Directions ->
Your job is to set down the stretch of entries that opens with the line containing "- Three (3 runs)" and closes with the line containing "2. **Toss**: The". Keep both end lines, copy each exactly, and add nothing.

Exercise input ->
= = = =

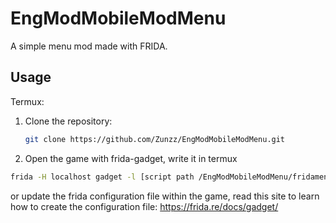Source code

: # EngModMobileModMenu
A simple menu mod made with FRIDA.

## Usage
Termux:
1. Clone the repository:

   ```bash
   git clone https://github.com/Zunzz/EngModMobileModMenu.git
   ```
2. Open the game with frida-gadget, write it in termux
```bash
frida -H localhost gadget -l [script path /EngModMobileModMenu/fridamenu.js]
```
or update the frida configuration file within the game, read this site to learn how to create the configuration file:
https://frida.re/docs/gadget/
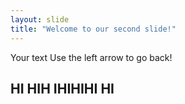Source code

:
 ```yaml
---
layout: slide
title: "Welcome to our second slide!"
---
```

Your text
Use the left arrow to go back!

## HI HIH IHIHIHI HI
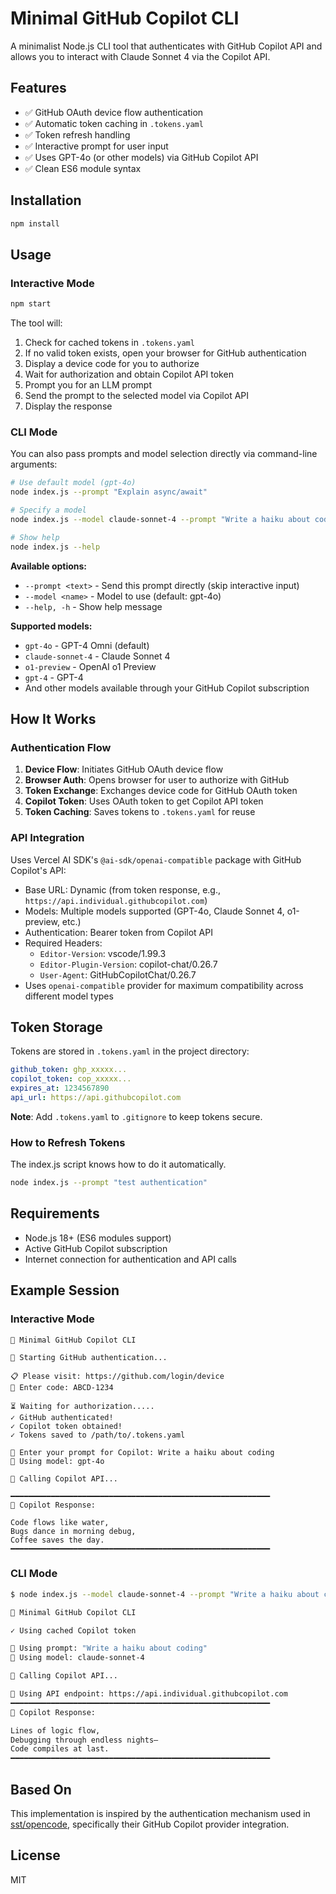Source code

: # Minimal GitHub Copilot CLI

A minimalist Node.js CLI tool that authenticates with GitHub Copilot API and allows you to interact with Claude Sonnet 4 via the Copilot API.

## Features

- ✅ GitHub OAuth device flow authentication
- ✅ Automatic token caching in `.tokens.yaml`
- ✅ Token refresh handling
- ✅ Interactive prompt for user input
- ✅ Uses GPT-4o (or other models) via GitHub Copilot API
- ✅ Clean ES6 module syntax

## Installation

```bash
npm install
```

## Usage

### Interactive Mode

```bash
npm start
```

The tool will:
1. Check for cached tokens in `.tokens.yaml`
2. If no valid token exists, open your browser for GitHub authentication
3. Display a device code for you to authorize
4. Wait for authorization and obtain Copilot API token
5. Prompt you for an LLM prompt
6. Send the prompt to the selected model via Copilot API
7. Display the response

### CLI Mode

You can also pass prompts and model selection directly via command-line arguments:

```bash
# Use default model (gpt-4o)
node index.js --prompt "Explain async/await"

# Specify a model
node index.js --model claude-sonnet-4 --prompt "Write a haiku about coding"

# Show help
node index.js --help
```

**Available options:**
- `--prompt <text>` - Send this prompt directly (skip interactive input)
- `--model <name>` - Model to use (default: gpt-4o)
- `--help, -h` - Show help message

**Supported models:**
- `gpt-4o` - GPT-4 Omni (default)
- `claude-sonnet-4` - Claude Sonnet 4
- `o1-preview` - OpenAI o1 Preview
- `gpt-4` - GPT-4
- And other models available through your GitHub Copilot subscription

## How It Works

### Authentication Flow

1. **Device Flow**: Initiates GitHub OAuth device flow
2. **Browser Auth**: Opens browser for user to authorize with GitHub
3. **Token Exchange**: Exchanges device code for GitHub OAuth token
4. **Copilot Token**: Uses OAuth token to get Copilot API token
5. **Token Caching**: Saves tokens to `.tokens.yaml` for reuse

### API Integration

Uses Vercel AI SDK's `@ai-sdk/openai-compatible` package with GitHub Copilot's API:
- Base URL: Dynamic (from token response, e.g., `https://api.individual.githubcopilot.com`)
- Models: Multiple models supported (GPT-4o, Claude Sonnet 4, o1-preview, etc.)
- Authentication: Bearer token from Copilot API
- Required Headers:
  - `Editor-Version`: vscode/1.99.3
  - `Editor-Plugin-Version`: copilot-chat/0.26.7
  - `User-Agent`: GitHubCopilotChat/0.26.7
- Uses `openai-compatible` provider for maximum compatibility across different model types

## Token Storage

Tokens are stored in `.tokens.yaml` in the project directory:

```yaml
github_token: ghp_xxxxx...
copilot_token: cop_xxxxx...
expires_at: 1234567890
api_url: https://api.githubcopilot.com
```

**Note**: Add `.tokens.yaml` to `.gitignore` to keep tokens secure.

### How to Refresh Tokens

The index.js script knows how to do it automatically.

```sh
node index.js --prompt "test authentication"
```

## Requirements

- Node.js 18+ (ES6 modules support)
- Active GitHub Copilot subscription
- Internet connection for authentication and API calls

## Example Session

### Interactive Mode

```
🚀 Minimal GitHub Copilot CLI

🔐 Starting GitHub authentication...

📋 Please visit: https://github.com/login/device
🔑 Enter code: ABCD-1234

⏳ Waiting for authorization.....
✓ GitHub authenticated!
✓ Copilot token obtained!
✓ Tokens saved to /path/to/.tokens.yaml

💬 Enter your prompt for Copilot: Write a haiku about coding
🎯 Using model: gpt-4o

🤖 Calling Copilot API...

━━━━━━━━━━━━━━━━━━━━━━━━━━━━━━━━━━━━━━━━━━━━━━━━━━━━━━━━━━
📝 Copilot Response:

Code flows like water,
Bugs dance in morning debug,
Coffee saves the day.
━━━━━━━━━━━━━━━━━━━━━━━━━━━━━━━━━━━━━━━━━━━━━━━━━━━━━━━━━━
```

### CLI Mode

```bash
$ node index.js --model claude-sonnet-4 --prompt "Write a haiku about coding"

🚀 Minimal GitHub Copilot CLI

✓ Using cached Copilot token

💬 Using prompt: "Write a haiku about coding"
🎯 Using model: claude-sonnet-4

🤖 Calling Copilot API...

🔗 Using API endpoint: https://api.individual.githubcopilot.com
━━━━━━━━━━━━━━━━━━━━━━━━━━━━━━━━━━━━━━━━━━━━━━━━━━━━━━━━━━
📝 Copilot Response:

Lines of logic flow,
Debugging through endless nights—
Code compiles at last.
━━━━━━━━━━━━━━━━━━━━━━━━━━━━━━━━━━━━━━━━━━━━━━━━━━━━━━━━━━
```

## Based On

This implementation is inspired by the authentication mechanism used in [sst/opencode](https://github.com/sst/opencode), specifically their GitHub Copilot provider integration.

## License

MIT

= = = =

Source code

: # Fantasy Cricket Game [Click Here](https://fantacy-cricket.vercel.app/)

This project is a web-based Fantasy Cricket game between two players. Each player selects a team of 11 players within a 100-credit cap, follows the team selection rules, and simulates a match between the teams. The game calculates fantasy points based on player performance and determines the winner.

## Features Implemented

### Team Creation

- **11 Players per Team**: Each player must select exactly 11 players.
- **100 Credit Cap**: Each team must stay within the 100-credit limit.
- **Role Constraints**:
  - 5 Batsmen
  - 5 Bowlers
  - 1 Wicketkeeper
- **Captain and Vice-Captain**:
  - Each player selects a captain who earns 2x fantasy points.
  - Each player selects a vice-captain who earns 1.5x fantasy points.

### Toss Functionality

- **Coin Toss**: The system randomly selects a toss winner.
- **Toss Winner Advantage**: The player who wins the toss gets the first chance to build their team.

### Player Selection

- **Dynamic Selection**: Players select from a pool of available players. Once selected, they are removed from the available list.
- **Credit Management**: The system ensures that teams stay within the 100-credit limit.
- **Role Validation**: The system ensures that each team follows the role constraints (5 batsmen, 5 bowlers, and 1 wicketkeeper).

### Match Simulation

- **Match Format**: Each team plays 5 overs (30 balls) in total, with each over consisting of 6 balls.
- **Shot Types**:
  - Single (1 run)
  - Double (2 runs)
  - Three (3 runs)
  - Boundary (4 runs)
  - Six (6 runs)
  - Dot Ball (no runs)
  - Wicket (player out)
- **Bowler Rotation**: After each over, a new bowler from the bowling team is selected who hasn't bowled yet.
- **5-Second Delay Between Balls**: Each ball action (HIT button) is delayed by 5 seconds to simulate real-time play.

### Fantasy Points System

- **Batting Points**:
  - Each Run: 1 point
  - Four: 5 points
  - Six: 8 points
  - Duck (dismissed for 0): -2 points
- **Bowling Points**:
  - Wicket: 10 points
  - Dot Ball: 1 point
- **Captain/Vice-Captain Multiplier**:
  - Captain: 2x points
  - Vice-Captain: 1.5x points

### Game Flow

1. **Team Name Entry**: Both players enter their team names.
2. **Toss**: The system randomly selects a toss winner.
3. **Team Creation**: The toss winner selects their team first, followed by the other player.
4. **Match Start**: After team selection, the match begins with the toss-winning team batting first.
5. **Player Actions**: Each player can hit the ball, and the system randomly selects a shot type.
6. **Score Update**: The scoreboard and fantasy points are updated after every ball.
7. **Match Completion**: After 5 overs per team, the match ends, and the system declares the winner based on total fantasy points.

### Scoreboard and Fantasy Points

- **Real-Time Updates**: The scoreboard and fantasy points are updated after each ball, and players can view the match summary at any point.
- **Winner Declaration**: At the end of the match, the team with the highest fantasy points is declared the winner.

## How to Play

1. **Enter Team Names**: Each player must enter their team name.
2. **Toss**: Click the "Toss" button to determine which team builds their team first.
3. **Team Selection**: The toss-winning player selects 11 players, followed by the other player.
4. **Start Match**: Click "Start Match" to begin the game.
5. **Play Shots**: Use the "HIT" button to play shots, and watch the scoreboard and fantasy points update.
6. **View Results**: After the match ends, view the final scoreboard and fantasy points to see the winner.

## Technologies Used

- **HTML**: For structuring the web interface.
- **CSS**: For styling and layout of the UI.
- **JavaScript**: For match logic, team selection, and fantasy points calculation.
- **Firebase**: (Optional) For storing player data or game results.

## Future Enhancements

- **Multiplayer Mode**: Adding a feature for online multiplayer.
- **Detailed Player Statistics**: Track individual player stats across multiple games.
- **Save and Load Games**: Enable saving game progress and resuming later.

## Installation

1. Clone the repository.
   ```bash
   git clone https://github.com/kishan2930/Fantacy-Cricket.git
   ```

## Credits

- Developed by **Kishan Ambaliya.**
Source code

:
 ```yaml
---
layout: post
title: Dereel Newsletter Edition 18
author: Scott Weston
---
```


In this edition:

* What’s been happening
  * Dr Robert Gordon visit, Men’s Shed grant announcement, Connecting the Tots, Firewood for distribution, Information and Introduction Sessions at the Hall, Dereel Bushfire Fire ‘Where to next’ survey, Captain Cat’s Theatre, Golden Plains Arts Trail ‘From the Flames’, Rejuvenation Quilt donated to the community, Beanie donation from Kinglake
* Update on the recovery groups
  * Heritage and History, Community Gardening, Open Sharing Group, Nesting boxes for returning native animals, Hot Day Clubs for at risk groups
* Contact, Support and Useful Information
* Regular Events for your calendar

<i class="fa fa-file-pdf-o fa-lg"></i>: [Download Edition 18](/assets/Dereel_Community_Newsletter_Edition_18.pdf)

= = = =

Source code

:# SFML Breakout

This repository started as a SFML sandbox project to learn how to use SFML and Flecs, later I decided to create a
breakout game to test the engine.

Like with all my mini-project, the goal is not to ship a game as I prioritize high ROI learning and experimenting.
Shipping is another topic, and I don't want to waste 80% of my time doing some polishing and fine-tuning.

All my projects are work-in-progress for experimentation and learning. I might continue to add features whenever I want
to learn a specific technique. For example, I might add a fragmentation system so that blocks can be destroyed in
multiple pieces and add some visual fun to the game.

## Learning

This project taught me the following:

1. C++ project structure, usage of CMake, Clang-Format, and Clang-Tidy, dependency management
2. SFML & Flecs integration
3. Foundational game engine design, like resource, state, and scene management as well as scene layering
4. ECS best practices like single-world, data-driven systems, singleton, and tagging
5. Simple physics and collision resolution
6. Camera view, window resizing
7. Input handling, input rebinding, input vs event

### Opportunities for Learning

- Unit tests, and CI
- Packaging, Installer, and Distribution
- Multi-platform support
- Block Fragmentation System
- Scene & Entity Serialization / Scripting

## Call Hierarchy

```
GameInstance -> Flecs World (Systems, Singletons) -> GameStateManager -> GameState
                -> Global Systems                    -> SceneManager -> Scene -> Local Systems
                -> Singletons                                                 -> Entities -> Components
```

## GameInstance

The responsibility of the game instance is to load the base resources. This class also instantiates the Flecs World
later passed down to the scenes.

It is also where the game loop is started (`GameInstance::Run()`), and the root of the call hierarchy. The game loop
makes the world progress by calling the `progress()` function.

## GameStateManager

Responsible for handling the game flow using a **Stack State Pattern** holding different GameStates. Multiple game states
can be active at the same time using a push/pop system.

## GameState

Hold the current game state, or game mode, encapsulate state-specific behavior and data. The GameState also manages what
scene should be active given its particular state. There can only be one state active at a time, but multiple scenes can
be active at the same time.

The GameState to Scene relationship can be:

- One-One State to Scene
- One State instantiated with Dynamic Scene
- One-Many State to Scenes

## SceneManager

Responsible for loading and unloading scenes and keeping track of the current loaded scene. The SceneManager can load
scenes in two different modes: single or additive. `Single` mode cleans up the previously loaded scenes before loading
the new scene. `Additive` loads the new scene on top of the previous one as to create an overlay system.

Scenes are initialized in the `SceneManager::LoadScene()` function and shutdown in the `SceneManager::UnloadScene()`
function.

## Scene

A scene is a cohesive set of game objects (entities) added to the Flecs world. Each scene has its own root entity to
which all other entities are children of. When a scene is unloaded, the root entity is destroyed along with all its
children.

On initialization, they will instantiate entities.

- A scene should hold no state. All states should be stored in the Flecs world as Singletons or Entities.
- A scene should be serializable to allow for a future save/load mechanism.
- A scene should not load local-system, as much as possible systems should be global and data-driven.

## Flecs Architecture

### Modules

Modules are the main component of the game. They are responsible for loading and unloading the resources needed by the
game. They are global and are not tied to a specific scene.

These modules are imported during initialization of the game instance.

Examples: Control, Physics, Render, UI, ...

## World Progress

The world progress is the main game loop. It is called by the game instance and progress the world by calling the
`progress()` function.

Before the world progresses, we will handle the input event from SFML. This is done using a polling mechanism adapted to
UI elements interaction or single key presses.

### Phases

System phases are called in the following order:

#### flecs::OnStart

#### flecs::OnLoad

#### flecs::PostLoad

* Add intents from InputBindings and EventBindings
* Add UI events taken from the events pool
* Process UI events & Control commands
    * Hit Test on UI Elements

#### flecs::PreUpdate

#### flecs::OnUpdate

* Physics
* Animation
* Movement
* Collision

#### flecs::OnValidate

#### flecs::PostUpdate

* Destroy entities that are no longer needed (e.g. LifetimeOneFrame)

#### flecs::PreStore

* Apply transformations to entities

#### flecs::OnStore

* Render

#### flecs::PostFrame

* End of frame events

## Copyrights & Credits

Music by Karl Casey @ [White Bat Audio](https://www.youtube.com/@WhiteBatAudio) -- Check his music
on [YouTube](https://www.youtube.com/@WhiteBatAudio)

= = = =

Written response ->
  - Three (3 runs)
  - Boundary (4 runs)
  - Six (6 runs)
  - Dot Ball (no runs)
  - Wicket (player out)
- **Bowler Rotation**: After each over, a new bowler from the bowling team is selected who hasn't bowled yet.
- **5-Second Delay Between Balls**: Each ball action (HIT button) is delayed by 5 seconds to simulate real-time play.

### Fantasy Points System

- **Batting Points**:
  - Each Run: 1 point
  - Four: 5 points
  - Six: 8 points
  - Duck (dismissed for 0): -2 points
- **Bowling Points**:
  - Wicket: 10 points
  - Dot Ball: 1 point
- **Captain/Vice-Captain Multiplier**:
  - Captain: 2x points
  - Vice-Captain: 1.5x points

### Game Flow

1. **Team Name Entry**: Both players enter their team names.
2. **Toss**: The system randomly selects a toss winner.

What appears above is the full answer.